Following on the heels of her self-titled debut EP, Lean Capelle has returned with another EP release. The three song outing entitled Joshua reaffirms the immense talent demonstrated on the first release while also building on it with an excellent follow-up expanding her songwriting range and tackling new musical challenges. Anyone who became a Capelle fan on the basis of the debut will find nothing here to change their minds. It’s the next step in journey she’s pursued since age six, through higher music education, and into a professional career that’s already seen her earn considerable critical plaudits from a number of sources. There’s emotional and lyrical complexity abounding from this collection – Capelle has a well honed sense for getting to the heart of what a particular performance demands with no nonsense style aiming to realize the composition’s potential. It’s a potent approach and pays off with a real winner of a release.

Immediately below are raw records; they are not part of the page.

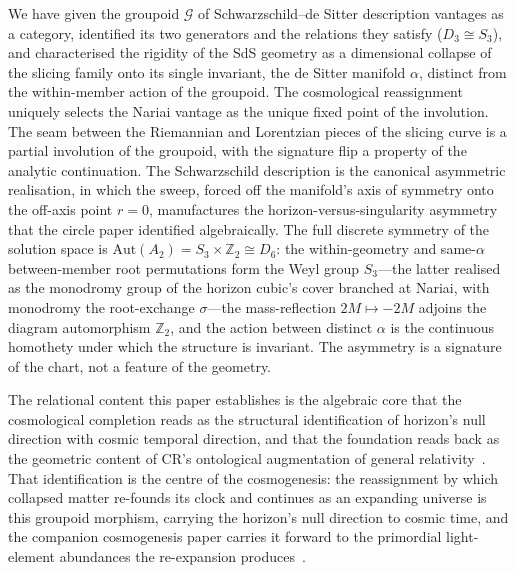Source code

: \documentclass[11pt,a4paper]{article}
\theoremstyle{definition}
\begin{document}
We have given the groupoid $\mathcal{G}$ of Schwarzschild--de Sitter description vantages as a category, identified its two generators and the relations they satisfy ($D_{3}\cong S_{3}$), and characterised the rigidity of the SdS geometry as a dimensional collapse of the slicing family onto its single invariant, the de Sitter manifold $\alpha$, distinct from the within-member action of the groupoid. The cosmological reassignment uniquely selects the Nariai vantage as the unique fixed point of the involution. The seam between the Riemannian and Lorentzian pieces of the slicing curve is a partial involution of the groupoid, with the signature flip a property of the analytic continuation. The Schwarzschild description is the canonical asymmetric realisation, in which the sweep, forced off the manifold's axis of symmetry onto the off-axis point $r=0$, manufactures the horizon-versus-singularity asymmetry that the circle paper identified algebraically. The full discrete symmetry of the solution space is $\mathrm{Aut}(A_{2})=S_{3}\times\mathbb{Z}_{2}\cong D_{6}$: the within-geometry and same-$\alpha$ between-member root permutations form the Weyl group $S_{3}$---the latter realised as the monodromy group of the horizon cubic's cover branched at Nariai, with monodromy the root-exchange $\sigma$---the mass-reflection $2M\mapsto-2M$ adjoins the diagram automorphism $\mathbb{Z}_{2}$, and the action between distinct $\alpha$ is the continuous homothety under which the structure is invariant. The asymmetry is a signature of the chart, not a feature of the geometry.

The relational content this paper establishes is the algebraic core that the cosmological completion reads as the structural identification of horizon's null direction with cosmic temporal direction, and that the foundation reads back as the geometric content of CR's ontological augmentation of general relativity~\cite{JanzenModernParallax}. That identification is the centre of the cosmogenesis: the reassignment by which collapsed matter re-founds its clock and continues as an expanding universe is this groupoid morphism, carrying the horizon's null direction to cosmic time, and the companion cosmogenesis paper carries it forward to the primordial light-element abundances the re-expansion produces~\cite{JanzenCosmogenesis}.
\end{document}
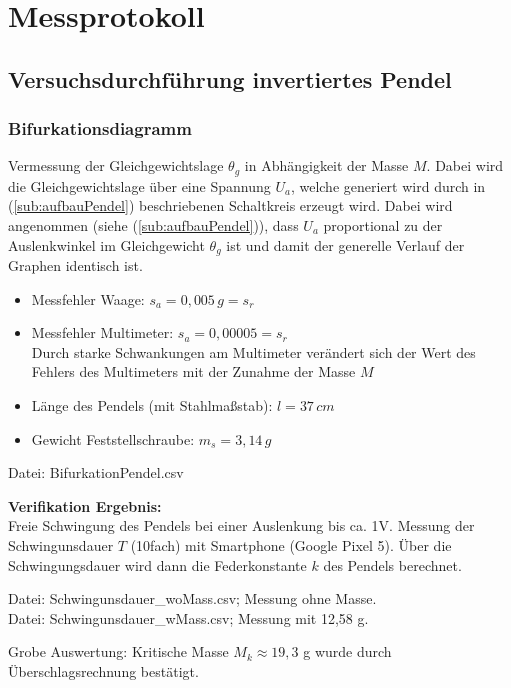 

\chapter{Messprotokoll}
\label{chap:protokoll}


\section{Versuchsdurchführung invertiertes Pendel}
\label{sec:versuchPendel}
\subsection*{Bifurkationsdiagramm}
\label{sub:bifu}
Vermessung der Gleichgewichtslage $\theta_g$ in Abhängigkeit der Masse $M$. Dabei wird die Gleichgewichtslage über eine Spannung $U_a$, welche generiert wird durch in (\ref{sub:aufbauPendel}) beschriebenen Schaltkreis erzeugt wird. Dabei wird angenommen (siehe (\ref{sub:aufbauPendel})), dass $U_a$ proportional zu der Auslenkwinkel im Gleichgewicht $\theta_g$ ist und damit der generelle Verlauf der Graphen identisch ist.
\begin{itemize}
\item Messfehler Waage: $s_a = 0,005\, g = s_r$
\item Messfehler Multimeter: $s_a = 0,00005 = s_r$\\
      Durch starke Schwankungen am Multimeter verändert sich der Wert des Fehlers des Multimeters mit der Zunahme der Masse $M$
\item Länge des Pendels (mit Stahlmaßstab): $l = 37 \, cm$
\item Gewicht Feststellschraube: $m_s = 3,14 \,g$
\end{itemize}
Datei: BifurkationPendel.csv

\textbf{Verifikation Ergebnis:}\\
Freie Schwingung des Pendels bei einer Auslenkung bis ca. 1V. Messung der Schwingunsdauer $T$ (10fach) mit Smartphone (Google Pixel 5). Über die Schwingungsdauer wird dann die Federkonstante $k$ des Pendels berechnet.

Datei: Schwingunsdauer\_woMass.csv; Messung ohne Masse.\\
Datei: Schwingunsdauer\_wMass.csv; Messung mit 12,58 g.

Grobe Auswertung: Kritische Masse $M_k\approx19,3$ g wurde durch Überschlagsrechnung bestätigt.

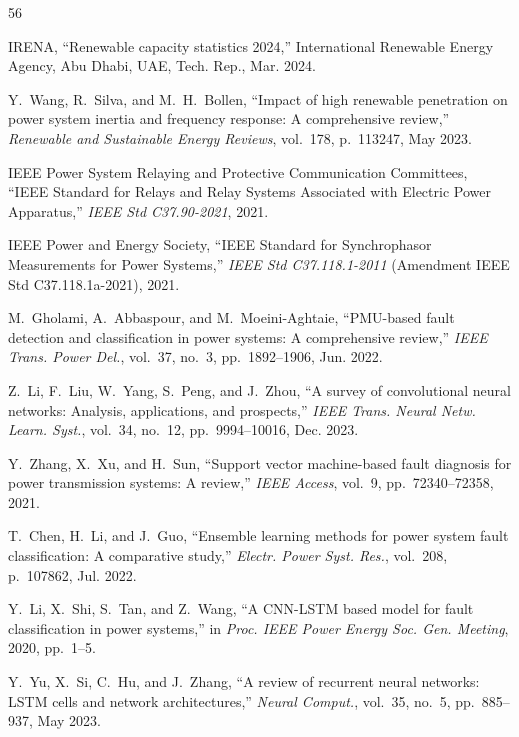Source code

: \documentclass[journal]{IEEEtran}
\begin{document}
\begin{thebibliography}{56}

 IRENA, ``Renewable capacity statistics 2024,'' International Renewable Energy Agency, Abu Dhabi, UAE, Tech. Rep., Mar. 2024.

 Y.~Wang, R.~Silva, and M.~H.~Bollen, ``Impact of high renewable penetration on power system inertia and frequency response: A comprehensive review,'' \textit{Renewable and Sustainable Energy Reviews}, vol.~178, p.~113247, May 2023.

 IEEE Power System Relaying and Protective Communication Committees, ``IEEE Standard for Relays and Relay Systems Associated with Electric Power Apparatus,'' \textit{IEEE Std C37.90-2021}, 2021.

 IEEE Power and Energy Society, ``IEEE Standard for Synchrophasor Measurements for Power Systems,'' \textit{IEEE Std C37.118.1-2011} (Amendment IEEE Std C37.118.1a-2021), 2021.

 M.~Gholami, A.~Abbaspour, and M.~Moeini-Aghtaie, ``PMU-based fault detection and classification in power systems: A comprehensive review,'' \textit{IEEE Trans. Power Del.}, vol.~37, no.~3, pp.~1892--1906, Jun. 2022.

 Z.~Li, F.~Liu, W.~Yang, S.~Peng, and J.~Zhou, ``A survey of convolutional neural networks: Analysis, applications, and prospects,'' \textit{IEEE Trans. Neural Netw. Learn. Syst.}, vol.~34, no.~12, pp.~9994--10016, Dec. 2023.

 Y.~Zhang, X.~Xu, and H.~Sun, ``Support vector machine-based fault diagnosis for power transmission systems: A review,'' \textit{IEEE Access}, vol.~9, pp.~72340--72358, 2021.

 T.~Chen, H.~Li, and J.~Guo, ``Ensemble learning methods for power system fault classification: A comparative study,'' \textit{Electr. Power Syst. Res.}, vol.~208, p.~107862, Jul. 2022.

 Y.~Li, X.~Shi, S.~Tan, and Z.~Wang, ``A CNN-LSTM based model for fault classification in power systems,'' in \textit{Proc. IEEE Power Energy Soc. Gen. Meeting}, 2020, pp.~1--5.

 Y.~Yu, X.~Si, C.~Hu, and J.~Zhang, ``A review of recurrent neural networks: LSTM cells and network architectures,'' \textit{Neural Comput.}, vol.~35, no.~5, pp.~885--937, May 2023.


\end{thebibliography}
\end{document}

The title song “Joshua” reflects the EP’s philosophy of concise songwriting and a tight focus on melody. These aren’t overly simplified melodies; instead, they are direct, accessible, and give just the right amount of lift to each song. It arguably succeeds better on this performance than at any other point on the EP. There’s a steady, patient rise from the opening and airy electric guitars accentuate the song’s melodic line without ever overstepping their function. The choruses are excellent climatic peaks that provide the song with an assortment of exclamation points, but they are never so emphatic that they strike a contrast with the tenor of the verses and instrumental breaks. The lyrics are the finest on the EP. This song has the convincing ring of lived experience transmuted through Capelle’s songwriting imagination – the wealth of vivid detail, the inspired orchestration of various lyric elements, and the conversational eloquence of the piece help it stand out from this trio of artfully handled songs. It’s crowned, however, by a powerful Capelle vocal radiating with warm life and just the right amount of enthusiasm.

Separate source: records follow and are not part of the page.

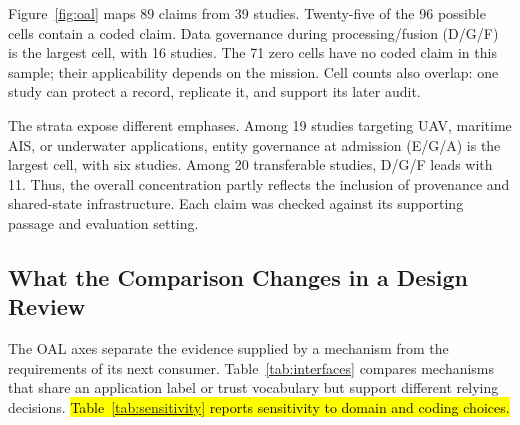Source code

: \documentclass[blockchains,review,accept,moreauthors]{Definitions/mdpi}
\begin{document}
Figure~\ref{fig:oal} maps 89 claims from 39 studies. Twenty-five of the 96 possible cells contain a coded claim. Data governance during processing/fusion (D/G/F) is the largest cell, with 16 studies. The 71 zero cells have no coded claim in this sample; their applicability depends on the mission. Cell counts also overlap: one study can protect a record, replicate it, and support its later audit.

The strata expose different emphases. Among 19 studies targeting UAV, maritime AIS, or underwater applications, entity governance at admission (E/G/A) is the largest cell, with six studies. Among 20 transferable studies, D/G/F leads with 11. Thus, the overall concentration partly reflects the inclusion of provenance and shared-state infrastructure. Each claim was checked against its supporting passage and evaluation setting.




\subsection{What the Comparison Changes in a Design Review}\label{sec:comparative}

The OAL axes separate the evidence supplied by a mechanism from the requirements of its next consumer. Table~\ref{tab:interfaces} compares mechanisms that share an application label or trust vocabulary but support different relying decisions. \hl{Table~{\ref{tab:sensitivity}} reports sensitivity to domain and coding choices.}
\end{document}
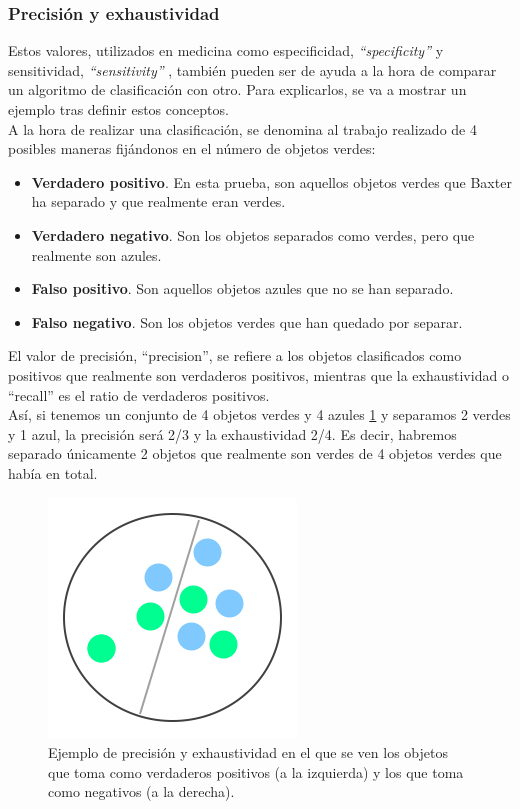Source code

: \subsubsection{Precisión y exhaustividad}
\noindent Estos valores, utilizados en medicina como especificidad, \textit{``specificity''} y sensitividad, \textit{``sensitivity''} \cite{powers2011evaluation}, también pueden ser de ayuda a la hora de comparar un algoritmo de clasificación con otro. Para explicarlos, se va a mostrar un ejemplo tras definir estos conceptos.  \cite{pr} \\

\noindent A la hora de realizar una clasificación, se denomina al trabajo realizado de 4 posibles maneras fijándonos en el número de objetos verdes: \\

\begin{itemize}
	\item \textbf{Verdadero positivo}. En esta prueba, son aquellos objetos verdes que Baxter ha separado y que realmente eran verdes.
	\item \textbf{Verdadero negativo}. Son los objetos separados como verdes, pero que realmente son azules.
	\item \textbf{Falso positivo}. Son aquellos objetos azules que no se han separado.
	\item \textbf{Falso negativo}. Son los objetos verdes que han quedado por separar. \\
\end{itemize}

\noindent El valor de precisión, ``precision'', se refiere a los objetos clasificados como positivos que realmente son verdaderos positivos, mientras que la exhaustividad o ``recall'' es el ratio de verdaderos positivos. \\
\noindent Así, si tenemos un conjunto de 4 objetos verdes y 4 azules \ref{cd:clasif} y separamos 2 verdes y 1 azul, la precisión será 2/3 y la exhaustividad 2/4. Es decir, habremos separado únicamente 2 objetos que realmente son verdes de 4 objetos verdes que había en total. \\

\begin{figure}[H]
	\centering
	\label{cd:clasif}
	\includegraphics[scale=0.55]{imagenes/clasif.png}
	\caption{Ejemplo de precisión y exhaustividad en el que se ven los objetos que toma como verdaderos positivos (a la izquierda) y los que toma como negativos (a la derecha).}
\end{figure}

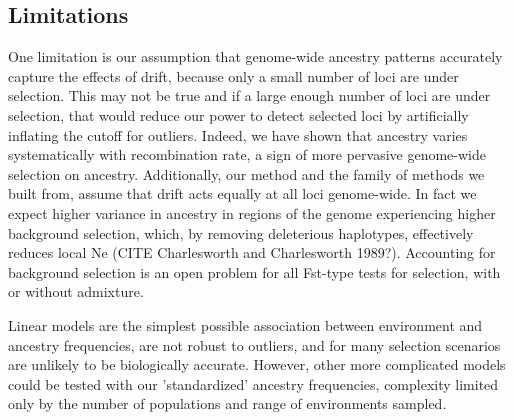 \documentclass[12pt]{report}
\begin{document}
\subsection{Limitations}
One limitation is our assumption that genome-wide ancestry patterns accurately capture the effects of drift, because only a small number of loci are under selection. This may not be true and if a large enough number of loci are under selection, that would reduce our power to detect selected loci by artificially inflating the cutoff for outliers. Indeed, we have shown that ancestry varies systematically with recombination rate, a sign of more pervasive genome-wide selection on ancestry. Additionally, our method and the family of methods we built from, assume that drift acts equally at all loci genome-wide. In fact we expect higher variance in ancestry in regions of the genome experiencing higher background selection, which, by removing deleterious haplotypes, effectively reduces local Ne (CITE Charlesworth and Charlesworth 1989?). Accounting for background selection is an open problem for all Fst-type tests for selection, with or without admixture.  

Linear models are the simplest possible association between environment and ancestry frequencies, are not robust to outliers, and for many selection scenarios are unlikely to be biologically accurate. However, other more complicated models could be tested with our 'standardized' ancestry frequencies, complexity limited only by the number of populations and range of environments sampled.
\end{document}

The light melodic touch of guitar on “Out Now” is juxtaposed with some urgent percussion that builds to all the right crescendos. It has most of the same drive heard in the opener, but she pulls back some of the reins and fixes tightly on invoking atmospherics that the first song doesn’t make much use of. Comparing the crystalline feel of the verses with the passionate chorus makes for a great tune. Capelle pursues a strong rock vibe on the finale “Who I Am” but never goes in for cliché despite the relatively common place title. It is an assertion of identity, but never heavy handed, and definitely inspires without ever flirting with melodrama. Leah Capelle’s second release is an emphatic collection of tracks that makes an enormously good impression and shows clear development over her first release. Leah Capelle has the skills and decision making talents of someone in this world for the long haul and one can only imagine the powerful results that will ensue when she turns her attentions to a full length album.